As a little Lutheran girl raised in the 80s, I once stood on a pew, pointed at our balding, rotund pastor as he processed past us wearing white, and exclaimed, “Look, mom! It’s Boss Hog.” So I’m no stranger to the keen religious sensibilities of children.
But as a convert, I’m continually surprised by how much the Catholic Faith resonates with my toddler. Maybe it’s because of all the bells and whistles: the incense, candles, veils, statues, icons, relics, saints, feast days—all of which give her something to capture her attention, senses, and imagination. Maybe it’s the gestures: dipping her fingers into holy water, genuflecting, making the sign of the cross. But she is enamored with all things Catholic, and happy to share this joy with others.

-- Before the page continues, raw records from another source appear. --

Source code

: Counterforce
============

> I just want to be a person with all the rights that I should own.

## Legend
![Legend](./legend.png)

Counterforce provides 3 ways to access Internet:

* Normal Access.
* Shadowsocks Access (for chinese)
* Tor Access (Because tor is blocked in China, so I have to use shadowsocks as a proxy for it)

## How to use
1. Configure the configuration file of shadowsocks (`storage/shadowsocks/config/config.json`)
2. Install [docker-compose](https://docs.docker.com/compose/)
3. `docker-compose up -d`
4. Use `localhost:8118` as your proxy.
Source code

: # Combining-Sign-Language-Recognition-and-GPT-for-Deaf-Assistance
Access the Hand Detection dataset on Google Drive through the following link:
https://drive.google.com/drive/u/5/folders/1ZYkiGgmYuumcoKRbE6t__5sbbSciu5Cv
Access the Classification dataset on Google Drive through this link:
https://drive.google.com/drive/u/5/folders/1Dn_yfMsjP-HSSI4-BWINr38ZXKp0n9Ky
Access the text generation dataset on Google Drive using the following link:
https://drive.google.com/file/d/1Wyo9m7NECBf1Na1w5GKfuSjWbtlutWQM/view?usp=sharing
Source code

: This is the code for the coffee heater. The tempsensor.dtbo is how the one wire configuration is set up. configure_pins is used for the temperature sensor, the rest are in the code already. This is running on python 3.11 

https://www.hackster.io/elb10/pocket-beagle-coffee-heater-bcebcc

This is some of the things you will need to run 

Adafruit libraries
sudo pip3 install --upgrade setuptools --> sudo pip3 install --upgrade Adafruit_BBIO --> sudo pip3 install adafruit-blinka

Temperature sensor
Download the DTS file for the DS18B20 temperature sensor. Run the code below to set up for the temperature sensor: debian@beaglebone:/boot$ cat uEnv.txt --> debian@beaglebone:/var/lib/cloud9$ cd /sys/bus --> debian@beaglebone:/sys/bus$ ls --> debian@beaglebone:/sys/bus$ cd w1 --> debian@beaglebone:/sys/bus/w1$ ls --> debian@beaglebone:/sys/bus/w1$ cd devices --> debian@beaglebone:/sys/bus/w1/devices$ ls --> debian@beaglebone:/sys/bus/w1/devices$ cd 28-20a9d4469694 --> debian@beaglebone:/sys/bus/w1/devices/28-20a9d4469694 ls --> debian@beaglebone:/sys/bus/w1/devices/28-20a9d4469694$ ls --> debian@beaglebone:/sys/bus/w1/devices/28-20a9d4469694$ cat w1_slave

At the library, she picks up a book with a princess fairy on the cover, bedecked in glittery pink wings, and says, “Oh look! My guardian angel!” and begins to recite the Guardian Angel Prayer. She walks around the neighborhood declaring, “And now the Gospel according to Luke,” and traces a cross on her forehead, lips, and chest, with an extra couple thrown in around knee-level.

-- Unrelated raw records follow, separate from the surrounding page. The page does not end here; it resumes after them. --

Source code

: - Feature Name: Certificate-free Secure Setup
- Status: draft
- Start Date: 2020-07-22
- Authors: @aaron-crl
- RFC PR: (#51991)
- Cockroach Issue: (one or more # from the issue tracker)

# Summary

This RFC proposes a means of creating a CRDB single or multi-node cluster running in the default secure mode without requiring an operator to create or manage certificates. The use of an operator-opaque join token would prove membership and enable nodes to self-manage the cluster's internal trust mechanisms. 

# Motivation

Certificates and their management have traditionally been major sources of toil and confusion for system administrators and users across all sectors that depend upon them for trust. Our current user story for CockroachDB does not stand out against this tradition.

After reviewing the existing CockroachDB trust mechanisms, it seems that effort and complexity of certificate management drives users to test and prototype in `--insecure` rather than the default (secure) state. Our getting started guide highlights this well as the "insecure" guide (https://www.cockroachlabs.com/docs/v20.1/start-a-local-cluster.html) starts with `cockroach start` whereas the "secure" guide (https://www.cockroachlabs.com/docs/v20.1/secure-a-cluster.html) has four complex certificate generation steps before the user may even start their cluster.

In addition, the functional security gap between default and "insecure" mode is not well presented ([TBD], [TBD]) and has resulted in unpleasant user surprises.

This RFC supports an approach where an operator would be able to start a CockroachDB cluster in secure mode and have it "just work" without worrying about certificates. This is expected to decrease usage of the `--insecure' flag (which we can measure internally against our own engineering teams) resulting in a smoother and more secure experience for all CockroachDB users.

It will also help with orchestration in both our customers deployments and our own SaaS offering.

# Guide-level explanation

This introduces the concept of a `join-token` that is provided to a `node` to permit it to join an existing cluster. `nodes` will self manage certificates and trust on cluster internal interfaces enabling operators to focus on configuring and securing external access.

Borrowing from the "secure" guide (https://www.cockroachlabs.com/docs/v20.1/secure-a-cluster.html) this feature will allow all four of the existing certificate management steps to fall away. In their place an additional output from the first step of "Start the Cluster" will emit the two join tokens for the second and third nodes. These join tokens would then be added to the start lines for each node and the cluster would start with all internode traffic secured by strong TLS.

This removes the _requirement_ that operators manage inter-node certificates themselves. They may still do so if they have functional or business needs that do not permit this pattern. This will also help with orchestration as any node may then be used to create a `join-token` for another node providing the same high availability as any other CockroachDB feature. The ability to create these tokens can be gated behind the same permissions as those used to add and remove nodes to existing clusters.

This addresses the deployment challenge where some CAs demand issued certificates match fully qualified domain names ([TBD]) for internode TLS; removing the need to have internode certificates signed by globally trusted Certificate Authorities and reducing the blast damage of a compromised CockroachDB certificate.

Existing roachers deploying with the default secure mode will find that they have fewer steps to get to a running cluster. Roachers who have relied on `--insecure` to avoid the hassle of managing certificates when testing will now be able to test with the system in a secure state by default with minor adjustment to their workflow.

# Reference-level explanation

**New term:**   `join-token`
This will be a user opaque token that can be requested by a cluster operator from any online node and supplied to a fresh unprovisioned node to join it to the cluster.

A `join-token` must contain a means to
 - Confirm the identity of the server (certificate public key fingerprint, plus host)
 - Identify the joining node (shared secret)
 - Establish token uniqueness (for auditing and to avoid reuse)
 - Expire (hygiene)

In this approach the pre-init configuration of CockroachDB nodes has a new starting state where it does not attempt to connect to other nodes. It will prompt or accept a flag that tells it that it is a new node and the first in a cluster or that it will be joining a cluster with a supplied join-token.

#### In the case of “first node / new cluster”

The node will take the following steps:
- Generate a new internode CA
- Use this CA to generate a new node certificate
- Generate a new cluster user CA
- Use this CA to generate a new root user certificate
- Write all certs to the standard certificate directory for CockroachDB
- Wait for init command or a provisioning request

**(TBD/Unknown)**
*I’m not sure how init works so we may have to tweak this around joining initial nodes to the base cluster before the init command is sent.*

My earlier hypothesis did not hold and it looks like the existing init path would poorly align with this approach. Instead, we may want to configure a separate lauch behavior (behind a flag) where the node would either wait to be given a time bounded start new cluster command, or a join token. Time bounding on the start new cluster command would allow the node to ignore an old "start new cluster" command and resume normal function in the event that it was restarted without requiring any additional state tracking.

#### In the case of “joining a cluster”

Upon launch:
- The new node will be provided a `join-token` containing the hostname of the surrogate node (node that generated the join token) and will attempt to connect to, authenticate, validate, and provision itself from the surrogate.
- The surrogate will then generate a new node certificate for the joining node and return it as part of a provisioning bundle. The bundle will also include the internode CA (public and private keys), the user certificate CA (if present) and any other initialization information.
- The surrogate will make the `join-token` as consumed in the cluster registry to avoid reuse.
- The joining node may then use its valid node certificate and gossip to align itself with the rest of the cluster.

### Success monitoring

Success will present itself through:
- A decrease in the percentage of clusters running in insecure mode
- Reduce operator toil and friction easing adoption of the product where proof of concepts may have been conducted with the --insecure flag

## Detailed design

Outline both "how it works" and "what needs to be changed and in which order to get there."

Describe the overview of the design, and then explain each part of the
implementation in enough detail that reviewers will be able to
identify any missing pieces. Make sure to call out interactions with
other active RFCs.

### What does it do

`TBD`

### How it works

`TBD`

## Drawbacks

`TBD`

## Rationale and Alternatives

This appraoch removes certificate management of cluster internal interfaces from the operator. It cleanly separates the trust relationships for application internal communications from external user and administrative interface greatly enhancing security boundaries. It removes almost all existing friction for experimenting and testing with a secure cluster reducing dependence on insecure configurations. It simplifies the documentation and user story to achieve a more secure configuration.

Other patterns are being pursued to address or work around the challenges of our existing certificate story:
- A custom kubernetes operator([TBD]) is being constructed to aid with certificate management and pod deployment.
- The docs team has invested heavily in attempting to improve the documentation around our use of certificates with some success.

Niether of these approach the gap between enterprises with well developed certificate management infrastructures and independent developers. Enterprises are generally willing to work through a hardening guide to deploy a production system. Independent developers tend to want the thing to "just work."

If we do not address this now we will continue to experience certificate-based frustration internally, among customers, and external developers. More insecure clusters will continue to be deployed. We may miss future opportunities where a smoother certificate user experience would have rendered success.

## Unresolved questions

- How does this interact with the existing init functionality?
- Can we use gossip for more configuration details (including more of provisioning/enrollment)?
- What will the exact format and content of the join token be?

I am both proud and protective of my little Catholic girl. Because in her mind, every good thing is associated with the Church. She tastes banana bread batter and declares it “good like the rosary.” She describes her Lite Brite as “fun and spiritual and so Catholic.” And she has invented a patron saint: Boy Saint Maylor of the Lunches. She believes that good things comes from God.
Which is true. but that’s not at all the way the world sees it.

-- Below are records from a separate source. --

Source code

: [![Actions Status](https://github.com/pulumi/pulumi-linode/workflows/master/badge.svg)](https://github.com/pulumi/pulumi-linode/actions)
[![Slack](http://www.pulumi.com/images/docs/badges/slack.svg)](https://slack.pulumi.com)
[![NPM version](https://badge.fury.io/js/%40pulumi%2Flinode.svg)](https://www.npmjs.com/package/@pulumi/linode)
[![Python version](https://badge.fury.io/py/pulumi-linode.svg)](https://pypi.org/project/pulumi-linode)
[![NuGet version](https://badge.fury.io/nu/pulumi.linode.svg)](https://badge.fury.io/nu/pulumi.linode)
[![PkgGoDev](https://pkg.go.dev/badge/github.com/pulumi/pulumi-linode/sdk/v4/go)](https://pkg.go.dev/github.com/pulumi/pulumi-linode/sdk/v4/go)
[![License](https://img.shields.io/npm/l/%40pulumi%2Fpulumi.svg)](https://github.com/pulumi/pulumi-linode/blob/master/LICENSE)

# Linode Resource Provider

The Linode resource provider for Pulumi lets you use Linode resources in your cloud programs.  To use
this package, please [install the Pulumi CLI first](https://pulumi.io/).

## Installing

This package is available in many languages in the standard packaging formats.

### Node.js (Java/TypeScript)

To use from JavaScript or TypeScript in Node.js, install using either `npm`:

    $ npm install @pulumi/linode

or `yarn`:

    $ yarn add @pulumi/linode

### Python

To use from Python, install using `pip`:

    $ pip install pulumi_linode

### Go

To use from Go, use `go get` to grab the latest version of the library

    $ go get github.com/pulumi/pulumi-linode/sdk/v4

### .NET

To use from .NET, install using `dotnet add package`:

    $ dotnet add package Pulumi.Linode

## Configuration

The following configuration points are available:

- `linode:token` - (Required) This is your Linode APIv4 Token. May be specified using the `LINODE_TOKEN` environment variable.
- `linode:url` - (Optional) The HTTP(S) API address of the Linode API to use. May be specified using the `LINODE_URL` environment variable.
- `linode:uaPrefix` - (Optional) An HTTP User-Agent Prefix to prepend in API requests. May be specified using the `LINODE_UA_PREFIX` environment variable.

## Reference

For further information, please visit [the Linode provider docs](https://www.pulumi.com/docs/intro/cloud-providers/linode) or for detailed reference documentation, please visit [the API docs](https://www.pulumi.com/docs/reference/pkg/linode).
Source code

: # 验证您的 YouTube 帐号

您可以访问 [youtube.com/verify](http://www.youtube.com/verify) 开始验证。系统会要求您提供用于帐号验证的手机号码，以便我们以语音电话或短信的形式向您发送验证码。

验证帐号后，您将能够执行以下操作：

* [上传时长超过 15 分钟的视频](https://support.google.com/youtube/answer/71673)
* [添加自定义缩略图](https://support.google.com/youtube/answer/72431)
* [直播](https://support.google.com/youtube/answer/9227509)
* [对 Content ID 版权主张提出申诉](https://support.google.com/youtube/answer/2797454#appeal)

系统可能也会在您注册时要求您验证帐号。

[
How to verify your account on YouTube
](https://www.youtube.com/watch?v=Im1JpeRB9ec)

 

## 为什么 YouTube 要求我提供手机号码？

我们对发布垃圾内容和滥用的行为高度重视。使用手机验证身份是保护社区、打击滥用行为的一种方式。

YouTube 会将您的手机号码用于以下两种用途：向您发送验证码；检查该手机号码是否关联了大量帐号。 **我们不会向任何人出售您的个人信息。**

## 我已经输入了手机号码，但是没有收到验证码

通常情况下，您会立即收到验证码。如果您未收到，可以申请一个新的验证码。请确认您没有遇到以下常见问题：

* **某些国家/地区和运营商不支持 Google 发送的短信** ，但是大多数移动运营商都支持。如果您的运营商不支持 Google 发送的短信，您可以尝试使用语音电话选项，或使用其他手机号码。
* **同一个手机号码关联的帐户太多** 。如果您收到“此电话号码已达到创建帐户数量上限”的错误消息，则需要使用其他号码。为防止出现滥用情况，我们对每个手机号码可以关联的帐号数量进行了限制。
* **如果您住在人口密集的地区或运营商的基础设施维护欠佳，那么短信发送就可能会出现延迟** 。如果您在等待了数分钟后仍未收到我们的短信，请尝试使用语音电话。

This is the beginning of her long, arduous task of living the faith in a culture that rejects it. We’re a minority in our area, the only Catholics in our extended families, and we live in a post-Christian culture. So as her parents, we’re constantly realizing just how different we are. And that makes it both sweet and heart-wrenching to watch a three-year-old who is only aware of how awesome the Church is, and proud of our Faith.
Her enthusiasm reminds me of saints who sustained their sense of wonder and willingness to proclaim the Truth, no matter who was listening. She will talk about Jesus and the Church no matter who is listening—whether that person is our gay neighbor, the pro-choice librarian, or the couple unloading a Buddha head from their Land Rover. The message remains the same, and the zeal with which she delivers it is not diminished in the least.
Watching this little toddler evangelist is a great reminder of the power of Truth. Who knows what good may come of someone hearing me pray the rosary on our walk, or asking about the 20+C+M+B+16 written in chalk on our door frame (it’s not a notice that our electricity is being shut off). In anticipating the conflict and preparing a defense we sometimes forget our own love for God and His Church instead of being like the toddler evangelist, joyful, smiling, confident in the Truth.
It is better to be the child of God than king of the whole world.